AI Assistant: Progressive SSE Streaming (word-by-word response rendering) #32

Closed
opened 2026-03-18 01:50:28 +00:00 by mik-tf · 3 comments
Owner

Current State

The AI assistant (Shrimp) returns responses via Server-Sent Events (SSE). The current implementation reads the stream incrementally and waits for the event: done event before displaying the response.

What works now:

  • Stream is read chunk-by-chunk (not blocked on full body)
  • Response appears as soon as the LLM finishes (when done event arrives)
  • Abort/cancel works via AbortSignal
  • No more infinite spin on slow responses

What's missing:

  • Responses appear all at once after the LLM finishes thinking
  • No visual feedback during generation (just a spinner)
  • Multi-step agent tasks show nothing until all steps complete

The Enhancement

Show the AI response progressively as it's generated, word by word — like ChatGPT, Claude web, etc.

Shrimp already sends intermediate SSE events during generation:

  • event: token — partial content as the LLM generates tokens
  • event: tool_call — when the agent uses a tool
  • event: tool_result — tool execution result
  • event: done — final complete response

We currently ignore token events and only process done.

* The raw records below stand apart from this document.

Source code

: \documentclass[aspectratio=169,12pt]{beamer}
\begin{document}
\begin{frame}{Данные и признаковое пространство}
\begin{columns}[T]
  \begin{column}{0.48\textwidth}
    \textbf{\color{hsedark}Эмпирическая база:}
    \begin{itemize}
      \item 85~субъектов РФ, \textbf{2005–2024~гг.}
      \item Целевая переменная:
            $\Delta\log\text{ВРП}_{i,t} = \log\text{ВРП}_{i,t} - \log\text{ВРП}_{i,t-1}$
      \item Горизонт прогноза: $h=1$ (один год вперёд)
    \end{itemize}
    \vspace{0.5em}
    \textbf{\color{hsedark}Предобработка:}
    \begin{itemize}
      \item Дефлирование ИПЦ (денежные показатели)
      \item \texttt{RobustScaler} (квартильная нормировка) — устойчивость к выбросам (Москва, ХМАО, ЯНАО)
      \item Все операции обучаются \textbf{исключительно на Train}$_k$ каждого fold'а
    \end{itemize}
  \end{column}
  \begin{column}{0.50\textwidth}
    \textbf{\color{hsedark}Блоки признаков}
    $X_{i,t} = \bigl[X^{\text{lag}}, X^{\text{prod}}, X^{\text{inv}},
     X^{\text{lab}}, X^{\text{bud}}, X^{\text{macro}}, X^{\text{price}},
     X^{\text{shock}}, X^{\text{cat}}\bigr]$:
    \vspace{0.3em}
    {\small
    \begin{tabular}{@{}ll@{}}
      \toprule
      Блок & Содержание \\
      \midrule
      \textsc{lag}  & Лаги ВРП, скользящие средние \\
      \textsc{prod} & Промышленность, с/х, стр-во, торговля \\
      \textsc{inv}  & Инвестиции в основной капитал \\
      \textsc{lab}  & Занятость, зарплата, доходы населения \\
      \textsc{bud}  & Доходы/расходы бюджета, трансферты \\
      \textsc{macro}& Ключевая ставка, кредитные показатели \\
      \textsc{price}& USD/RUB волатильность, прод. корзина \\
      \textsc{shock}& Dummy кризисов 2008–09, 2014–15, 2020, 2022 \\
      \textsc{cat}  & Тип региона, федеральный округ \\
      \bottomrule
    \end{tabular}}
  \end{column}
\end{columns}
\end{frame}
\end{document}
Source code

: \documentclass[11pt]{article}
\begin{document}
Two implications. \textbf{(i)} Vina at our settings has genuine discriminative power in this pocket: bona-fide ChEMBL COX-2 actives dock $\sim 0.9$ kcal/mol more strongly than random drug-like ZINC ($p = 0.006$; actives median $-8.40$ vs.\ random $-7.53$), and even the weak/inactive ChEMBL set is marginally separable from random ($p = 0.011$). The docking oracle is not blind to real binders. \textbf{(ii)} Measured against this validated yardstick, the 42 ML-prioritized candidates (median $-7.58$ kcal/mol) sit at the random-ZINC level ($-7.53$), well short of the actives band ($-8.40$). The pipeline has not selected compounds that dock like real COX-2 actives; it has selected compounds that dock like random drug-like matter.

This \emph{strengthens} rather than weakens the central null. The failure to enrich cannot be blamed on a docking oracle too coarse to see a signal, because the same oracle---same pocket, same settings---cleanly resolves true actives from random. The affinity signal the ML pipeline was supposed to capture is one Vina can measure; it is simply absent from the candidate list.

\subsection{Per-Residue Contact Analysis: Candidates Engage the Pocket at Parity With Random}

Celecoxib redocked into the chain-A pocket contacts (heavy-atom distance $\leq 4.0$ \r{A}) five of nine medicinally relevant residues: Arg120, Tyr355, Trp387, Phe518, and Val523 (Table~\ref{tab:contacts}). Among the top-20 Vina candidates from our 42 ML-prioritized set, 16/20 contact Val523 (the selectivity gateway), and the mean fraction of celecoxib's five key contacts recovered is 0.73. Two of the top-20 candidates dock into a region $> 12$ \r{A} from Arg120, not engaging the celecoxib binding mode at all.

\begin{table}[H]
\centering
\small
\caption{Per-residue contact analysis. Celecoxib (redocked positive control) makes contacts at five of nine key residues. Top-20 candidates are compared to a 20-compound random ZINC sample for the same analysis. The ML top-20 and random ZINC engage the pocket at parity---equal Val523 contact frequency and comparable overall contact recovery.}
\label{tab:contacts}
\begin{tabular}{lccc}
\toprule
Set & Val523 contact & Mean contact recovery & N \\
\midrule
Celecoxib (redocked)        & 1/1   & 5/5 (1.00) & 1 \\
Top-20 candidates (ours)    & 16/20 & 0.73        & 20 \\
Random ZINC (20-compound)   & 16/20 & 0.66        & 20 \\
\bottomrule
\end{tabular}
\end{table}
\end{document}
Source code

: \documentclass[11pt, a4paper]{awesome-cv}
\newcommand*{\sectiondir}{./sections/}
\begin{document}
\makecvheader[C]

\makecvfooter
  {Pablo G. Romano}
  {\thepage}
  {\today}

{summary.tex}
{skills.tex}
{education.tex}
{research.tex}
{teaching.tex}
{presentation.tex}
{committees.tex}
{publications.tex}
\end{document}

Progressive streaming would render token events in real-time.

Implementation

1. Service layer (ai_service.rs)

Change send_message to accept a callback for streaming updates:

pub async fn send_message_streaming(
    shrimp_url: &str,
    user_message: &str,
    conversation_id: Option<String>,
    on_token: impl Fn(&str),  // Called for each token chunk
    abort_signal: Option<web_sys::AbortSignal>,
) -> Result<String, String>

Or return a Stream that yields partial updates.

2. UI component (island.rs / chat view)

Update the message state model:

  • Current: PendingComplete
  • New: PendingStreaming(partial_content)Complete(full_content)

The chat bubble renders Streaming state with a blinking cursor and growing text.

3. Token event parsing

Process event: token in the SSE reader loop:

if collected_since_last.contains("event: token\n") {
    // Extract data, call on_token callback
    // UI updates the streaming message bubble
}

4. Agent tool use visualization (stretch goal)

When Shrimp uses tools (web search, file operations, etc.), show status:

  • "Searching the web..."
  • "Reading documentation..."
  • "Executing code..."

This requires parsing event: tool_call and event: tool_result events.

Files

File Change
hero_archipelagos/archipelagos/intelligence/ai/src/services/ai_service.rs Streaming API + token event parsing
hero_archipelagos/archipelagos/intelligence/ai/src/island.rs Streaming message state + UI rendering
hero_archipelagos/archipelagos/intelligence/ai/src/views/ Chat bubble streaming animation

Priority

Medium — the current fix prevents infinite spin. This enhancement improves UX but is not blocking.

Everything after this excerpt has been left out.